Norfolk Island To Be Served By Air Chathams From September

It is one of the world’s more isolated islands but Norfolk Island is getting another air connection. Regional New Zealand airline, Air Chathams is starting a weekly service between Auckland and Norfolk Island from September 6, 2019. Routes Online is reporting that the service will be operated by a Convair 580.

An Air Chathams Convair 580. Photo: Wikimedia Commons.

The commencement of regular passenger services between New Zealand and Norfolk Island follows a series of successful charter trips to the island by Air Chathams. Norfolk Island Tourism and Norfolk Island Regional Council have also worked extensively to get the flights running.

In a statement, Air Chathams GM, Duane Emeny said;

“Air Chathams has made significant investments in anticipation of the success of the direct Auckland to Norfolk route, gaining required approvals from Australian Home Affairs, ANZA approvals from the NZ CAA and MOT licensing.

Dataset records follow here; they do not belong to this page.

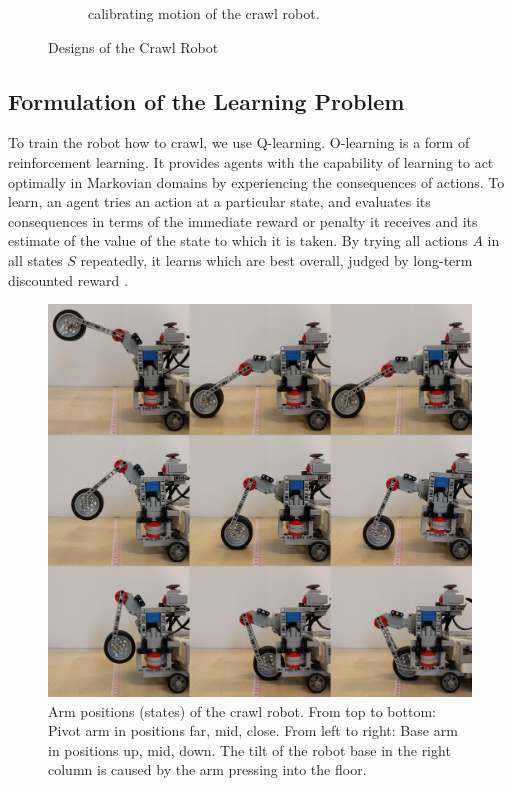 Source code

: \documentclass[11pt, a4paper]{article}
\begin{document}
\begin{figure}
\begin{subfigure}{.4\textwidth}
		\caption{calibrating motion of the crawl robot.}
		\label{fig:sub1}
	\end{subfigure}%
	\caption{Designs of the Crawl Robot}
	\label{fig:test}
\end{figure}

\subsection{Formulation of the Learning Problem}
To train the robot how to crawl, we use Q-learning. O-learning is a form of reinforcement learning. It provides agents with the capability of learning to act optimally in Markovian domains by experiencing the consequences of actions. To learn, an agent tries an action at a particular state, and evaluates its consequences in terms of the immediate reward or penalty it receives and its estimate of the value of the state to which it is taken. By trying all actions $A$ in all states $S$ repeatedly, it learns which are best overall, judged by long-term discounted reward \cite{Watkins1992}.

\begin{figure}
	\centering
	\includegraphics[width=0.6\linewidth]{images/crawl_states}
	\caption{Arm positions (states) of the crawl robot. From top to bottom: Pivot arm in positions far, mid, close. From left to right: Base arm in positions up, mid, down. The tilt of the robot base in the right column is caused by the arm pressing into the floor.}
	\label{fig:crawl_states}
\end{figure}
\end{document}
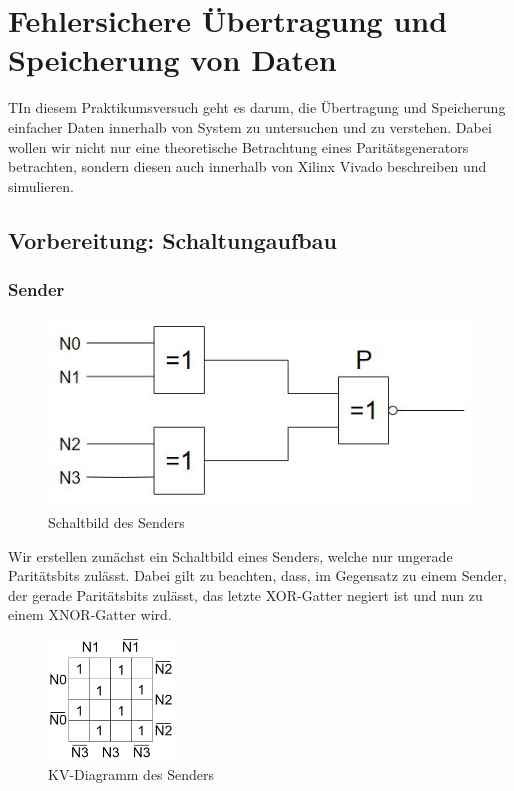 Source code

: \documentclass{article}
\begin{document}
\newpage


\tableofcontents

\listoffigures

\newpage

\section{Fehlersichere Übertragung und Speicherung von Daten}

\begin{task}
  TIn diesem Praktikumsversuch geht es darum, die Übertragung und Speicherung einfacher Daten innerhalb von System zu untersuchen und zu verstehen. Dabei wollen wir nicht nur eine theoretische Betrachtung eines Paritätsgenerators betrachten, sondern diesen auch innerhalb von Xilinx Vivado beschreiben und simulieren.
\end{task}

\subsection{Vorbereitung: Schaltungaufbau}

\subsubsection{Sender}

\begin{figure}[h]
  \centering
  \includegraphics[width=\textwidth]{../assets/images/DI1/SenderSchalt.png}
  \caption{Schaltbild des Senders}
  \label{fig:schalt1}
\end{figure}

Wir erstellen zunächst ein Schaltbild eines Senders, welche nur ungerade Paritätsbits zulässt. Dabei gilt zu beachten, dass, im Gegensatz zu einem Sender, der gerade Paritätsbits zulässt, das letzte XOR-Gatter negiert ist und nun zu einem XNOR-Gatter wird.
\begin{figure}[h]
  \centering
  \includegraphics[width=0.3\textwidth]{../assets/images/DI1/SenderKV.png}
  \caption{KV-Diagramm des Senders}
  \label{fig:kv1}
\end{figure}
\end{document}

There are so many parallels between Norfolk Island and Chatham Islands, except perhaps the weather. And we are really excited to re-establish that direct link to Auckland.”

Who is Air Chathams?

Air Chathams operates a fleet of 15 turboprop aircraft from its home on the Chatham Islands. While a part of New Zealand, it is so far offshore it is in a separate timezone (45 minutes ahead). The Chatham Islands are about 800 kilometers east of New Zealand’s South Island.

Chatham Islands airport terminal – home of Air Chathams. Photo: Wikimedia Commons.

The airline links the island with the Kiwi cities of Auckland, Wellington, and Christchurch. Oz Traveller notes that there are also flights from Auckland to North Island destinations and now to Norfolk Island.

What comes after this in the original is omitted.